### SUPPLIED INFORMATION
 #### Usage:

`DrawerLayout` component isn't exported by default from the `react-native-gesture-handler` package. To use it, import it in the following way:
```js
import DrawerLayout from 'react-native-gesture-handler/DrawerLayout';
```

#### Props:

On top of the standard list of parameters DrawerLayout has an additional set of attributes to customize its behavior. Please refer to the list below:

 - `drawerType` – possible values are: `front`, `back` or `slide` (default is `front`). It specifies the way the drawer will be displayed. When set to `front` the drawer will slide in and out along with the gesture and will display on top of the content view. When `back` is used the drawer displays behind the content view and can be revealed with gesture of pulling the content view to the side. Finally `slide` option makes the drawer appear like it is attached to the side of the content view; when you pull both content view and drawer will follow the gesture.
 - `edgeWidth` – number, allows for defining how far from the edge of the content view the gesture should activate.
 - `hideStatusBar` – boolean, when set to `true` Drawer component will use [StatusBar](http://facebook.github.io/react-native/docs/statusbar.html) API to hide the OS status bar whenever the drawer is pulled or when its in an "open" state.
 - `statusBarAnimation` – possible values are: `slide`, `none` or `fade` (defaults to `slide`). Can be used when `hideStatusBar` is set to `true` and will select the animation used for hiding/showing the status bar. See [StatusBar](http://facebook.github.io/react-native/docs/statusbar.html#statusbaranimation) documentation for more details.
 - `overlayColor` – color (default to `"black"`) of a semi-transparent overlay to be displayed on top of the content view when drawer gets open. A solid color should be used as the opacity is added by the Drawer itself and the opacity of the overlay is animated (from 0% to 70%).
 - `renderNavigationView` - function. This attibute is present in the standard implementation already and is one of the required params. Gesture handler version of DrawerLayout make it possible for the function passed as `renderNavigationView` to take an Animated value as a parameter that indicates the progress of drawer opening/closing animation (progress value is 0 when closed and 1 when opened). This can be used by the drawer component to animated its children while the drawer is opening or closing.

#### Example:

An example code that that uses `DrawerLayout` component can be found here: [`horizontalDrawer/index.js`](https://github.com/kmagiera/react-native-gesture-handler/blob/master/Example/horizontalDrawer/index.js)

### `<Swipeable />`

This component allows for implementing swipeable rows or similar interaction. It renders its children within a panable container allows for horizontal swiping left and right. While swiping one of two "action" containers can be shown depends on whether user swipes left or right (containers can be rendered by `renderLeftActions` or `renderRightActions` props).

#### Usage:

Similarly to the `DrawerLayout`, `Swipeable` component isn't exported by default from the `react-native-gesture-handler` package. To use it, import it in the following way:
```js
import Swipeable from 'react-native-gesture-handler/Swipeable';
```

### ACTIVITY
The string "should" may appear in the lines of the records above. State how many lines contain it, with no other words.

### REPLY
2